Se rió tristemente e hizo una pausa. Yo quería preguntarle cómo había muerto su madre, pero no acababa de decidirme. El chico ya estaba hurgando muy hondo y yo no deseaba que encontrase algo que no pudiera soportar. Como me había hablado de su anterior crisis y de la depresión suicida que siguió a la misma, mi principal propósito era llevarlo al hospital mentalmente de una pieza. Faltaban sólo unos kilómetros para la desviación y me sentía impaciente.
—Al final —dijo Carl—, me puse a trabajar en el rancho. Papá había aflojado la marcha, a causa de una dolencia cardiaca, y yo me hice cargo de algunas de sus tareas de supervisión. El trabajo en sí no me importaba, allá en los naranjales con los recolectores, y supongo que me sentó bien. Pero a la larga sólo sirvió para crear más problemas.
»Papá y yo nunca veíamos las cosas con los mismos ojos. Él estaba en el negocio del cultivo de naranjas porque quería hacer dinero; cuanto más dinero, mejor. Nunca se paró a pensar en el coste humano. A mí, en cambio, me ponía malo ver cómo trataban a los recolectores de naranjas. Familias enteras, hombres, mujeres y niños, eran metidos en camiones abiertos y transportados de un lado a otro, como si fueran ganado. Pagados por caja, contratados por día, y luego obligados a seguir su camino. Muchos de ellos eran inmigrantes clandestinos, sin ningún derecho legal. Lo que a papá le iba de perlas a mí no me gustaba ni pizca. Le dije lo que pensaba de su asquerosa política laboral. Le dije que estábamos en un país civilizado en pleno siglo veinte y que no tenía ningún derecho de avasallar a las personas como peones, de dejarlas sin trabajo si pedían un jornal que les permitiese vivir. ¡Le dije que era un viejo malcriado y que yo no pensaba quedarme sentado sin hacer nada mientras él oprimía a los mexicanos y estafaba a los japoneses!
—¿Los japoneses? —dije.
Desde hacía unos instantes el ritmo del discurso de Carl era más rápido, tanto que apenas podía seguirlo. En sus ojos brillaba una luz evangélica. Tenía el rostro enrojecido y acalorado.

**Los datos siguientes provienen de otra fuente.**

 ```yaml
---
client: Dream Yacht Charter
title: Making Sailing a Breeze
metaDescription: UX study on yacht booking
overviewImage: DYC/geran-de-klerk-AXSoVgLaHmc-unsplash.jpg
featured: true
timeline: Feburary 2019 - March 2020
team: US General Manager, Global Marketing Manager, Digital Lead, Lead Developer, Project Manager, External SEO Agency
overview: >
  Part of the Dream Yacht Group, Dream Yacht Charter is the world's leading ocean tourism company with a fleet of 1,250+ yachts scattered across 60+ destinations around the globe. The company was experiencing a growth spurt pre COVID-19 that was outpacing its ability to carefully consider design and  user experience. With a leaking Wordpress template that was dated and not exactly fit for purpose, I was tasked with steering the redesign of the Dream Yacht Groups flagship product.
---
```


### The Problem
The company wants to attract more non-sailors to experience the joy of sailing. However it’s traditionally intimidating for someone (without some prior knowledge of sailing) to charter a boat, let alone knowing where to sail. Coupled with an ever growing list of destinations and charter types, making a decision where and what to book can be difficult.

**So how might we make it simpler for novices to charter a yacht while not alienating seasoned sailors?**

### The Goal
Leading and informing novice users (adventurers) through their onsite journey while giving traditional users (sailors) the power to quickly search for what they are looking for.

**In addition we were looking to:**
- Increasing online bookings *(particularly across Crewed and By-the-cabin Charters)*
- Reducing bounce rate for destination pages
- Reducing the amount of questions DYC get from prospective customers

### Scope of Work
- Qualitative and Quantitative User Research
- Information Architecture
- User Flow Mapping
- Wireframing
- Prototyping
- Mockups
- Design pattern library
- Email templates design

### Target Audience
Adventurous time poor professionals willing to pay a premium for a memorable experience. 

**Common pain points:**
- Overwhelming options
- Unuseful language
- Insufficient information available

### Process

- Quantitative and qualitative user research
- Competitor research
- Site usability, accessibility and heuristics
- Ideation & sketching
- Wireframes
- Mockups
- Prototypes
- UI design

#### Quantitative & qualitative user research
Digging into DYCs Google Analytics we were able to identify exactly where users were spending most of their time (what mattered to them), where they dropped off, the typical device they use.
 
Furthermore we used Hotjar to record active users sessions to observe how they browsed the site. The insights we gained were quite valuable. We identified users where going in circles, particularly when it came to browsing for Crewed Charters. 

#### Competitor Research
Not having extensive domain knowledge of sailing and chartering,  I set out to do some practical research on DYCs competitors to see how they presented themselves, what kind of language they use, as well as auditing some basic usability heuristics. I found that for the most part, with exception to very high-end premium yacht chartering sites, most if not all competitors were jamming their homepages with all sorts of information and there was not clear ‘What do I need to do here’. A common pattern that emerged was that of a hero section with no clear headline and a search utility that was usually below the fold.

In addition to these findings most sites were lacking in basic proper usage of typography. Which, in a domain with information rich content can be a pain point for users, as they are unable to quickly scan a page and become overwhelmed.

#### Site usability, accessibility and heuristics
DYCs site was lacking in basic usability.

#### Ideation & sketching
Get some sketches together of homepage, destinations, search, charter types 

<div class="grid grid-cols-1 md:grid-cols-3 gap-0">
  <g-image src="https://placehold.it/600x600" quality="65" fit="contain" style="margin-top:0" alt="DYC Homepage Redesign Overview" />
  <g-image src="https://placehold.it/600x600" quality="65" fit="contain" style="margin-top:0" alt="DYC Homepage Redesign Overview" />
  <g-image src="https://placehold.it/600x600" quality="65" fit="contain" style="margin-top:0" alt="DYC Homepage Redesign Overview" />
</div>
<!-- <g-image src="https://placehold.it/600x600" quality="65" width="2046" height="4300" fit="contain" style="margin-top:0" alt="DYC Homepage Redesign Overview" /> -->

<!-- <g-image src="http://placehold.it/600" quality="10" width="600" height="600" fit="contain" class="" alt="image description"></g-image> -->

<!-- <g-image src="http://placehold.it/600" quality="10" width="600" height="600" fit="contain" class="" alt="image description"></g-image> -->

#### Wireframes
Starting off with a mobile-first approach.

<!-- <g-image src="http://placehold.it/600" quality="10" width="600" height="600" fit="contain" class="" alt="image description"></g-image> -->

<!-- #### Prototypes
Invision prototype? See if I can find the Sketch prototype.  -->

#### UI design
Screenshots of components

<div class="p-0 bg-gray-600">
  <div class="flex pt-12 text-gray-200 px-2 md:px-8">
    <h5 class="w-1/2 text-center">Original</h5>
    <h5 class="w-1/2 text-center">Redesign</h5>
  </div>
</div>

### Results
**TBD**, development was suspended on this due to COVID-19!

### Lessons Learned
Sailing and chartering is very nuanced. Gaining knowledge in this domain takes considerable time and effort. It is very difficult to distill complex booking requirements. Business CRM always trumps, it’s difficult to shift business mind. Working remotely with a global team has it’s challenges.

—Sí, me avergüenza decirlo, pero mi padre estafó a algunos de sus mejores amigos, amigos japoneses. Cuando yo era niño, antes de la guerra, había bastantes en nuestro condado. Tenían centenares de hectáreas de huerta entre nuestro rancho y la ciudad. Ahora casi no queda ninguno. Los expulsaron durante la guerra y nunca volvieron. Papá compró sus tierras pagando unos pocos centavos por dólar.
»Le dije que cuando recibiese mi parte del rancho les devolvería sus propiedades a esas personas. Contrataría detectives para que las localizasen y las hicieran volver y les daría lo que era suyo. Y lo dije en serio, además. Por eso no pienso permitir que Jerry me quite mi propiedad. No nos pertenece, ¿comprende? Tenemos que devolverla. Tenemos que enmendar las cosas, entre nosotros y la tierra, entre nosotros y las demás personas.
»Papá dijo que eran tonterías, que había comprado la tierra de un modo perfectamente honrado. De hecho, pensaba que mis ideas eran cosas de loco. Todos lo pensaban, incluso Mildred. Tuvimos una escena terrible a causa de esto aquella última noche. Fue terrible… Jerry y Zinnie trataron de ponerle en contra mía, y Mildred en medio, intentando poner paz. Pobre Mildred, siempre estuvo en medio. Y supongo que estaba en lo cierto, que yo no tenía mucho sentido. De haberlo tenido, me habría dado cuenta de que papá era un hombre enfermo. Tanto si yo tenía razón como si no, y desde luego la tenía, papá no podía soportar ese tipo de líos de familia.
Salí de la carretera general por la derecha y cogí otra carretera que daba la vuelta por un paso inferior, a través de campos llanos, junto a un seto gigantesco formado por eucaliptos. Los árboles parecían antiguos y afligidos; los campos estaban desiertos.